Blood-Based Liquid Biopsy Identifies Prostate Cancer Patients Likely to Develop Resistance to Docetaxel Treatment

A blood-based liquid biopsy method identified prostate cancer patients likely to become resistant to the commonly used chemotherapeutic agent docetaxel.

Docetaxel is a cytotoxic chemotherapeutic agent. Because docetaxel is a cell-cycle-specific agent, it is cytotoxic to all dividing cells in the body. This includes tumor cells as well as hair follicles, bone marrow, and other germ cells. Docetaxel treatment has been shown to significantly improve overall survival (OS) in metastatic castration-resistant prostate cancer (mCRPC), and recently has been used as chemo-hormonal therapy in metastatic hormone-sensitive prostate cancer (mHSPC). However, a proportion of patients treated with DOC have inherent or acquired resistance.
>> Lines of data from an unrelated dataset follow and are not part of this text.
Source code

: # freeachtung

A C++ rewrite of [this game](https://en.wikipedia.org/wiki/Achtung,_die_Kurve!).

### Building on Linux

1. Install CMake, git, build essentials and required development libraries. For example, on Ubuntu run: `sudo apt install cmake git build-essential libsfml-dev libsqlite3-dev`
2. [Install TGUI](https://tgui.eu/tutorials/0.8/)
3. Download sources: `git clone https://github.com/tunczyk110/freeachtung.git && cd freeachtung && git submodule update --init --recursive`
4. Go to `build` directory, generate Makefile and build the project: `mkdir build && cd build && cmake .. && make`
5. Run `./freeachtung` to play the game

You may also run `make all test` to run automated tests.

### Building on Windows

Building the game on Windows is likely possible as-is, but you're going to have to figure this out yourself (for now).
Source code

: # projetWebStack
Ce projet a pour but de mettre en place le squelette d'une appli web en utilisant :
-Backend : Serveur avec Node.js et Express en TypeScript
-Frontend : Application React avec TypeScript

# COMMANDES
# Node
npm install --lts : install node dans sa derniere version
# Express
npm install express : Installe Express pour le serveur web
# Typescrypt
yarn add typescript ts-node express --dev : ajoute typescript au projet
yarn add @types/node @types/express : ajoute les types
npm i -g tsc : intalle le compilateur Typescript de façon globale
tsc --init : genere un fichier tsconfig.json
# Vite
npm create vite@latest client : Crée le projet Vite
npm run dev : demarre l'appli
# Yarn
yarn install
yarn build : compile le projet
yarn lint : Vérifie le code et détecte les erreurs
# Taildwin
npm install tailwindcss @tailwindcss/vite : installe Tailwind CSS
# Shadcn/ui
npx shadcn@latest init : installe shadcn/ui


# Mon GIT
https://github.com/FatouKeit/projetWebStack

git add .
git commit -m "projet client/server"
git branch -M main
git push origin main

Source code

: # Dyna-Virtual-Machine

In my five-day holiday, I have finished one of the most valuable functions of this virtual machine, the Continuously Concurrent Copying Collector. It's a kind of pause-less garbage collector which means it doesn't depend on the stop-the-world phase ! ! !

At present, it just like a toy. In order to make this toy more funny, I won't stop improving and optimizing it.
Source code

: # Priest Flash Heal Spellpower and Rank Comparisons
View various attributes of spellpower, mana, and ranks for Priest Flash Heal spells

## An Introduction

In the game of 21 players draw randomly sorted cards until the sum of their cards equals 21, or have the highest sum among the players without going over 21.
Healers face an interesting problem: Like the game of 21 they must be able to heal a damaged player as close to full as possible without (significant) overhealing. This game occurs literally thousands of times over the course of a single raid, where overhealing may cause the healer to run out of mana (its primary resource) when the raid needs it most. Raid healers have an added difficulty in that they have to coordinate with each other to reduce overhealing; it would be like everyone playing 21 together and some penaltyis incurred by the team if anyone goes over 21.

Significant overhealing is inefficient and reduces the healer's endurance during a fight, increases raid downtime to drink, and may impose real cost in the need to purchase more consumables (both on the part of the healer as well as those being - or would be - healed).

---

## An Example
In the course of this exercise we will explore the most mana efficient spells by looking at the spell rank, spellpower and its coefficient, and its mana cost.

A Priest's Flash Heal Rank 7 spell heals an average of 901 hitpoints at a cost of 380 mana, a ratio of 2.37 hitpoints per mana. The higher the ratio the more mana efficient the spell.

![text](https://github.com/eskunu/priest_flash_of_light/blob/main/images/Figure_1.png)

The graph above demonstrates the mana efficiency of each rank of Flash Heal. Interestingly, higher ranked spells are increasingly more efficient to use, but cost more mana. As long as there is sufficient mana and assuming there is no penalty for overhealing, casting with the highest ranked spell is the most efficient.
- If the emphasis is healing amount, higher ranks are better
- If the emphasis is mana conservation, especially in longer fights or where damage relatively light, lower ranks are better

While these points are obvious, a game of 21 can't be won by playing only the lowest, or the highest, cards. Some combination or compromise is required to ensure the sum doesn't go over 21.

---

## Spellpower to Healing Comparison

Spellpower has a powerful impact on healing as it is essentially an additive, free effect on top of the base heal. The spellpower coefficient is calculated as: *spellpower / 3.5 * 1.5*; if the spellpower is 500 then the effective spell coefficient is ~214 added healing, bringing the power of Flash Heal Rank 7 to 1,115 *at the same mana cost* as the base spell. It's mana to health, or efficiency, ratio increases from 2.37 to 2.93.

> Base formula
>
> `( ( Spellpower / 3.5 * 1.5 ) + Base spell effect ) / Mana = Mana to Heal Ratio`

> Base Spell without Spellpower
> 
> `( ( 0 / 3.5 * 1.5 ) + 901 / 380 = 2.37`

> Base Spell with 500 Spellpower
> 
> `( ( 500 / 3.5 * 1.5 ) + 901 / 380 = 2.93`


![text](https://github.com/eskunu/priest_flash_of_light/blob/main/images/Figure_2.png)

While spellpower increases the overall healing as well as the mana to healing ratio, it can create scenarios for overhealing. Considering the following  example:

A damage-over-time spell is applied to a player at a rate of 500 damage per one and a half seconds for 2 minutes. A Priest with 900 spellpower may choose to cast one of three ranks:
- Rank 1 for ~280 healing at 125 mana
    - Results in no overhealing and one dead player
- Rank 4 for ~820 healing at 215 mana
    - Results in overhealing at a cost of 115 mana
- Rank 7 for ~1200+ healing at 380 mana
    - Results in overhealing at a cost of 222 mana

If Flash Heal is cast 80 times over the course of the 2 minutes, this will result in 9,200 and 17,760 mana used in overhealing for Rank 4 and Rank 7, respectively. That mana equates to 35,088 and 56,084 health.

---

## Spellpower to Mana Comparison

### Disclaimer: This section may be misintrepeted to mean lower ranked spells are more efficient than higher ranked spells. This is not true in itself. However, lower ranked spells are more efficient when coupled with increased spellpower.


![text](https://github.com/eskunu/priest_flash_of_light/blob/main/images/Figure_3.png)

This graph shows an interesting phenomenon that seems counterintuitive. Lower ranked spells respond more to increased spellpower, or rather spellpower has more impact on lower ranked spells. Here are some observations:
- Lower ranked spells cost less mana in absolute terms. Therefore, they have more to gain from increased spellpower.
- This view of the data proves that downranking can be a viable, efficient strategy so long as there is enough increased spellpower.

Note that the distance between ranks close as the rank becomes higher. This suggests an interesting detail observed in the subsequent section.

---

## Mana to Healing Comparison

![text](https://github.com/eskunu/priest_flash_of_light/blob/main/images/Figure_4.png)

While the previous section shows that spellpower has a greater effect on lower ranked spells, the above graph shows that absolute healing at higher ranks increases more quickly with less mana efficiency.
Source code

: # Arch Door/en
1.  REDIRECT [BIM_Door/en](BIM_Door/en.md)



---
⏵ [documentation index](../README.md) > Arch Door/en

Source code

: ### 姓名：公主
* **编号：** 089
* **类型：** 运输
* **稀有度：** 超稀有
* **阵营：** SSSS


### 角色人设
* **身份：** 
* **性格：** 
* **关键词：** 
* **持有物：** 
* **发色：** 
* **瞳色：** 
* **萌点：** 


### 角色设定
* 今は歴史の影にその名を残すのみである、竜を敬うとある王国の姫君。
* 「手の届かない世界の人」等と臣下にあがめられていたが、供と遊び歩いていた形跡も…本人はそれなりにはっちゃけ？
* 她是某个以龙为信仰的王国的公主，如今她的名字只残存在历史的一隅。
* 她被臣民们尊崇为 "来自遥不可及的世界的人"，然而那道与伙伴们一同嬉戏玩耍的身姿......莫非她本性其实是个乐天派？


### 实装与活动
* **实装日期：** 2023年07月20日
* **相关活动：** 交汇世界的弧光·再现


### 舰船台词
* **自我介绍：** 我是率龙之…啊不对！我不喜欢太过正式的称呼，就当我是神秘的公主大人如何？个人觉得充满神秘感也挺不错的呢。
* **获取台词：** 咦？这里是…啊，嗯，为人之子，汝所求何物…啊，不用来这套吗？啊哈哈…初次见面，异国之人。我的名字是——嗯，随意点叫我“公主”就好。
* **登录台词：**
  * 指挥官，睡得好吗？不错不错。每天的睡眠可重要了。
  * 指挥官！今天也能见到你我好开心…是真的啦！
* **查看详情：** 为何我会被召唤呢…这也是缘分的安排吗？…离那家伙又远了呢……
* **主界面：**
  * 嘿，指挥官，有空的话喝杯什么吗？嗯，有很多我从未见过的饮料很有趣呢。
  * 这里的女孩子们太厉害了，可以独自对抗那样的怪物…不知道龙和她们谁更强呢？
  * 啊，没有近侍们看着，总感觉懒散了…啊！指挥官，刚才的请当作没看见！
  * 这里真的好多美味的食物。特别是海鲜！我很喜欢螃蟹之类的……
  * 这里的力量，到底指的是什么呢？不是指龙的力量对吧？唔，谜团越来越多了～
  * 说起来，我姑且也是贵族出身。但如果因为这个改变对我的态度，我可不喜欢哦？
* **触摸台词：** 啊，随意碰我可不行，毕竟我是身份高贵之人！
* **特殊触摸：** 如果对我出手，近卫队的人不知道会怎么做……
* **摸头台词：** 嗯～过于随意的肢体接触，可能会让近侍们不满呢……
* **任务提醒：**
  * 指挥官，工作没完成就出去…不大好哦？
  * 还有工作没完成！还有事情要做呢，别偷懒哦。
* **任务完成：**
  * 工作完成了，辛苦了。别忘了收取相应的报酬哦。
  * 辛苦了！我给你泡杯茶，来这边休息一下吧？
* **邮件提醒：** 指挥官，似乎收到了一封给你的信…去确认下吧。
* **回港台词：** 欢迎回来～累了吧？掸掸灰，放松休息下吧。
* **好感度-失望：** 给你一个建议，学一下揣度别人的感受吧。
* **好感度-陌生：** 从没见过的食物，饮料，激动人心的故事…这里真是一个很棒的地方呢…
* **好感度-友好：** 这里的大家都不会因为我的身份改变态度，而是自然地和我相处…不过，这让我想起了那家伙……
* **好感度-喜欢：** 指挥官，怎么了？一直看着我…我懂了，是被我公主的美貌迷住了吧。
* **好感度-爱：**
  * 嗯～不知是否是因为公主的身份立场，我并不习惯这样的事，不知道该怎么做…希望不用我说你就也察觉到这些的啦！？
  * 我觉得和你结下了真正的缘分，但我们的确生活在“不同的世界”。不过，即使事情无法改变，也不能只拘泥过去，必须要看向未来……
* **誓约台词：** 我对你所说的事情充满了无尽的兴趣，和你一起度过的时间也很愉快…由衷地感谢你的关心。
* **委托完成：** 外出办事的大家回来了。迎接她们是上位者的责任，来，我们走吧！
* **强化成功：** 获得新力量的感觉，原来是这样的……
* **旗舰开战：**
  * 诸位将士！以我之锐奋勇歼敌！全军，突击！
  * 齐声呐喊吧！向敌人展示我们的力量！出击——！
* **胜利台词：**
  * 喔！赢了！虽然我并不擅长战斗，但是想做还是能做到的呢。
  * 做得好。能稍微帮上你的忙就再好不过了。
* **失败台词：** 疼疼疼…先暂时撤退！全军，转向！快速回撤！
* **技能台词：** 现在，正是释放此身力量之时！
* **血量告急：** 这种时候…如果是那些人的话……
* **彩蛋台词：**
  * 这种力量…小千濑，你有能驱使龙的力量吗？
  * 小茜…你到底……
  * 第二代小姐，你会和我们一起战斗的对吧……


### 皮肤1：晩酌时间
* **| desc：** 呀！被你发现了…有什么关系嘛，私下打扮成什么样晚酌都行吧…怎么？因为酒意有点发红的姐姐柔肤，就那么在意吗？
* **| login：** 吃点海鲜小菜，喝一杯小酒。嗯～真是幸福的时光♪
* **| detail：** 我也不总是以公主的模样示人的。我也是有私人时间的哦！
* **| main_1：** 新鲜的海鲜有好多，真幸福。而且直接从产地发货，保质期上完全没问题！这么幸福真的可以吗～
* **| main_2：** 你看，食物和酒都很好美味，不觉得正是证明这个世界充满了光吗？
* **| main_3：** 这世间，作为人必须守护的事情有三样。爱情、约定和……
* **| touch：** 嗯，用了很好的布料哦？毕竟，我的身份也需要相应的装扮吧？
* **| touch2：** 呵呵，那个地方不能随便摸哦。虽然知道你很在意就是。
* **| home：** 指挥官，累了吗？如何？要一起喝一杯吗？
Investigators at Queen Mary University of London (United Kingdom) examined the potential of a liquid biopsy approach for predicting which prostate cancer patients would become resistant to docetaxel.

For this study, the investigators employed the ANGLE (Guildford, United Kingdom) Parsortix blood filtration system to capture circulating tumor cells (CTCs) based on their larger size compared to other components in the blood, such as white blood cells.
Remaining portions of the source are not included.